We have a housing crisis in New York that threatens the unique nature and character of our city. New York’s affordability crisis poses a particular threat to low- and middle-income New Yorkers: More than half of the city’s renters are considered rent-burdened, meaning that they devote more than 30 percent of their income on housing. Unfortunately, this problem is only worsening. As rents continue to increase, affordability continues to decrease.
No one should be forced to choose between being able to raise a family and staying in the city they love. New York is open to everyone and should continue to be.
New York’s housing affordability crisis is driven by a housing availability crisis. Simply stated, we need more housing of all kinds to keep up with New York’s population growth. In order to ensure housing access we must increase not only the number, but also the quality of all affordable housing accommodations including rent-controlled and subsidized housing, NYCHA housing, senior housing, and supportive housing.
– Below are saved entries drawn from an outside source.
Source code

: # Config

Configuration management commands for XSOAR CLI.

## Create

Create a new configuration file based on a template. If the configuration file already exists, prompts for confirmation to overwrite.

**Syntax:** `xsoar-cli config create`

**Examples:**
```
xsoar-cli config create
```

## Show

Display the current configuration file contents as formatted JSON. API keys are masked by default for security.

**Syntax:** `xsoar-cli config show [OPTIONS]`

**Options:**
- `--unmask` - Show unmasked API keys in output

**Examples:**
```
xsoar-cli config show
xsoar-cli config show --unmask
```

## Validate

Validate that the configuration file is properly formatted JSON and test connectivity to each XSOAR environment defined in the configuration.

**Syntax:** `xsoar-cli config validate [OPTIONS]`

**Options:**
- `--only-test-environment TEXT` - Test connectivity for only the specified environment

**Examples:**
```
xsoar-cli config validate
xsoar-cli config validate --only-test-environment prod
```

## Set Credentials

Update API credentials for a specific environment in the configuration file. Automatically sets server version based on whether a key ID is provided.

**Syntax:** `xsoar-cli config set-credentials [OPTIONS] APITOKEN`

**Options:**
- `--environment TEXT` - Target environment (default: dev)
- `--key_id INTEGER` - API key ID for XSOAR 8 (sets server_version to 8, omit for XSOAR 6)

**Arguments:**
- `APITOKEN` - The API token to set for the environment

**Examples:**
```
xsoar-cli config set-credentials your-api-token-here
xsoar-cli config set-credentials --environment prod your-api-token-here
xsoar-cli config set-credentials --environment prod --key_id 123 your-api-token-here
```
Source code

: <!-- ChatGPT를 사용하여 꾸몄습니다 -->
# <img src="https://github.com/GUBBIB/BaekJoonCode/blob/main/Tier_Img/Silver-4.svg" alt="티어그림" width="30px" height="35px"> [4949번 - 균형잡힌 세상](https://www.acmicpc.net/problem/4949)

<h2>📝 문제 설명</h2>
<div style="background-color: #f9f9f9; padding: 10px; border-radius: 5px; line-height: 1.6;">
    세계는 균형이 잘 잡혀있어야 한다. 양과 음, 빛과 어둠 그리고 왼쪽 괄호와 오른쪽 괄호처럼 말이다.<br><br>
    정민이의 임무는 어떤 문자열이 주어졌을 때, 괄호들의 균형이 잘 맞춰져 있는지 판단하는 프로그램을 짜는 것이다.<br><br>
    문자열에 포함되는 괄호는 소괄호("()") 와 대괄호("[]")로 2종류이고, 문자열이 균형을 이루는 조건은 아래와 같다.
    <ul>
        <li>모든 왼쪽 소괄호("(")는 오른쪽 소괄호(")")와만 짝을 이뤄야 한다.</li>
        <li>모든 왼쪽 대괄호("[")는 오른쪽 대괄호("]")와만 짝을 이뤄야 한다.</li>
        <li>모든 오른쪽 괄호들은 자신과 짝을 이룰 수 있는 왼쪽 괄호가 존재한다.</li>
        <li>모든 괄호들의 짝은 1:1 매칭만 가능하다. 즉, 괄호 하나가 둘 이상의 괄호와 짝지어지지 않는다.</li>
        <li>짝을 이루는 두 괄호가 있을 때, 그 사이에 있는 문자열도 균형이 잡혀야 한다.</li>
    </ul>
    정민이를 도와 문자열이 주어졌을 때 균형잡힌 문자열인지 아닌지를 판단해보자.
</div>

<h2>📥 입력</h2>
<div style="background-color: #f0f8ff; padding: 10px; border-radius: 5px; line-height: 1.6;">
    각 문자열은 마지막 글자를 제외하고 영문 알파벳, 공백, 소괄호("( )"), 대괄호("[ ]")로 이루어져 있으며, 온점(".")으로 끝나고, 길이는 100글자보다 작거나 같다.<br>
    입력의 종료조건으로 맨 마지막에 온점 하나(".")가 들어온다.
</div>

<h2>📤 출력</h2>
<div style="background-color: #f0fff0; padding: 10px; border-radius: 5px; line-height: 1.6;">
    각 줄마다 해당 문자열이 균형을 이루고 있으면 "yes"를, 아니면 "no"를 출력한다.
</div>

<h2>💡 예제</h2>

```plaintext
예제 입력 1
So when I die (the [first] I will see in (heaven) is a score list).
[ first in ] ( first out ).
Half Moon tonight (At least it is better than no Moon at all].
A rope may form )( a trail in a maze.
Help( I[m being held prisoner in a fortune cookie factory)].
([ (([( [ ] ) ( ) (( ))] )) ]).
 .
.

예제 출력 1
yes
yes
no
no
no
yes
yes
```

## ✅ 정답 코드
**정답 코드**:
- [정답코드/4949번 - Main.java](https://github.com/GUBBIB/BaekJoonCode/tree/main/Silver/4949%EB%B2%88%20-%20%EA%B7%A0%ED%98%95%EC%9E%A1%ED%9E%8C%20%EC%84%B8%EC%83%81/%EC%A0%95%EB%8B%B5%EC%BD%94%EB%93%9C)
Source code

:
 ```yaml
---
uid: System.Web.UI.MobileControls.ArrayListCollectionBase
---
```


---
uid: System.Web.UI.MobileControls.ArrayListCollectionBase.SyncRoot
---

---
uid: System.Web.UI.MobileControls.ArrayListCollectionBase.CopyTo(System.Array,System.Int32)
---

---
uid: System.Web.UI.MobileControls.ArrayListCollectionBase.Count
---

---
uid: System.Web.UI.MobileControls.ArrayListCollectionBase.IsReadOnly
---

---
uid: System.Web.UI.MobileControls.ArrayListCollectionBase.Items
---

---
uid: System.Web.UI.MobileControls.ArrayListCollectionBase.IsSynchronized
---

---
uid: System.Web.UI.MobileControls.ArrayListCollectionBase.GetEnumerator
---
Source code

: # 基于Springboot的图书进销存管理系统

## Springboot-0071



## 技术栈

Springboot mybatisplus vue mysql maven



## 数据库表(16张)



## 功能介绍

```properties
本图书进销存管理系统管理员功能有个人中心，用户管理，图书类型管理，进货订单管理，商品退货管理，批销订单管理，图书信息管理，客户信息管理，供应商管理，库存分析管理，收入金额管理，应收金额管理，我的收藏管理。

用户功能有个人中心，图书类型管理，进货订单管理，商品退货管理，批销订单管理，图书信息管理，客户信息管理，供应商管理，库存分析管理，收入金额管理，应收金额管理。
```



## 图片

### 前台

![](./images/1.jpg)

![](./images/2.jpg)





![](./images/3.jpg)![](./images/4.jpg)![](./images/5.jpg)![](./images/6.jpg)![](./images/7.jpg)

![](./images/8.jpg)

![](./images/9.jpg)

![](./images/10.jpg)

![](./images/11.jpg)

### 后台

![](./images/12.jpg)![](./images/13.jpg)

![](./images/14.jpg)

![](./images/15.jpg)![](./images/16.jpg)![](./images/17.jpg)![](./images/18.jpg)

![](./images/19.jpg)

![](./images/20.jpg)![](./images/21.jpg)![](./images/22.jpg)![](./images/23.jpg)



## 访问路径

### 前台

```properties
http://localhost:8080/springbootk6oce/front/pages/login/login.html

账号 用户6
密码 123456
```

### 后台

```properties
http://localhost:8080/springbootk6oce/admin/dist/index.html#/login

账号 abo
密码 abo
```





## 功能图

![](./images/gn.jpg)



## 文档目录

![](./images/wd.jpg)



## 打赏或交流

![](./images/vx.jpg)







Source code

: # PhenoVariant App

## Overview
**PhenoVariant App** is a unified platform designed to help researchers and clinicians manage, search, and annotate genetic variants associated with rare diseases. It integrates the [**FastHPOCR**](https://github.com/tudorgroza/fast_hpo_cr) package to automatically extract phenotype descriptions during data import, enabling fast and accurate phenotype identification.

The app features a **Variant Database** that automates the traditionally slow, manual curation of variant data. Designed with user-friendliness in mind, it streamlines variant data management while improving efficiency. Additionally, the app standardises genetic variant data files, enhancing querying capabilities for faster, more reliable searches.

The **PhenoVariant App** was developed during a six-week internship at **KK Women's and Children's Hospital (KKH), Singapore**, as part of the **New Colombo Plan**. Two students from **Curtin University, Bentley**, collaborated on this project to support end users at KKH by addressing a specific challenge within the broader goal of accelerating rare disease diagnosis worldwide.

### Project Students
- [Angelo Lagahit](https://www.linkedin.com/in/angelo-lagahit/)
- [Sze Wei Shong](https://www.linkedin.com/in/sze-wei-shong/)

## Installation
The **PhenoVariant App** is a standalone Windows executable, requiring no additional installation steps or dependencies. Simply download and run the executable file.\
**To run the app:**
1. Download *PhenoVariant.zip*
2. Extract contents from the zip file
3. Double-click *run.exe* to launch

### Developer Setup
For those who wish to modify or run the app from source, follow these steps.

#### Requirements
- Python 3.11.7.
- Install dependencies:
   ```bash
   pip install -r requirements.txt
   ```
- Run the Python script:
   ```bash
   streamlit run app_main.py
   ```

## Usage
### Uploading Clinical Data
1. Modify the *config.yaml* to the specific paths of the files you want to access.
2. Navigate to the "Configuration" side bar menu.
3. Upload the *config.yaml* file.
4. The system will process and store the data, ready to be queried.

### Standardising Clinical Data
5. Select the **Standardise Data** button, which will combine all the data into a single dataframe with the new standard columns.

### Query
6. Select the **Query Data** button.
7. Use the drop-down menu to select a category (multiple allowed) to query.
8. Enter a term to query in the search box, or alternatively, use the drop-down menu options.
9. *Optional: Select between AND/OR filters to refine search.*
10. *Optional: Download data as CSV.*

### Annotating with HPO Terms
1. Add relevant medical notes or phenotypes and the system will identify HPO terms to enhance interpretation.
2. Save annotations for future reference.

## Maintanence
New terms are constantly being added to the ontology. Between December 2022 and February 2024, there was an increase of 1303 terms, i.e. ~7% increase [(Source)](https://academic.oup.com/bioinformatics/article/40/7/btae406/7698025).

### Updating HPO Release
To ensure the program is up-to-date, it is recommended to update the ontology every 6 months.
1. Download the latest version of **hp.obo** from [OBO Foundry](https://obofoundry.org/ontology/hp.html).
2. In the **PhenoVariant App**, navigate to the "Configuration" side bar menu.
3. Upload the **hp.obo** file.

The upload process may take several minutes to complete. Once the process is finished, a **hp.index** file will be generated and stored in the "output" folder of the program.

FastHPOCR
But our poorest and most marginalized neighborhoods cannot be the only ones that bear the brunt of new development and density. No one who contributes to the unique character of their neighborhood should be driven out because of rising rents. Too often, politicians in New York target and drive out vulnerable communities because to do so is cheap, easy, and faced with minimal pushback. It’s not fair for lower income neighborhoods to bear the entire burden of development in our city simply because our current representatives aren’t willing to stand up for low-income communities.
Rather than threatening the survival of lower-income New Yorkers in low-density neighborhoods, new housing should be built in already developed, high-opportunity, high-density neighborhoods such as Midtown which has good schools, ample amenities, easy access to jobs and underutilized lots fit for “upzoning.”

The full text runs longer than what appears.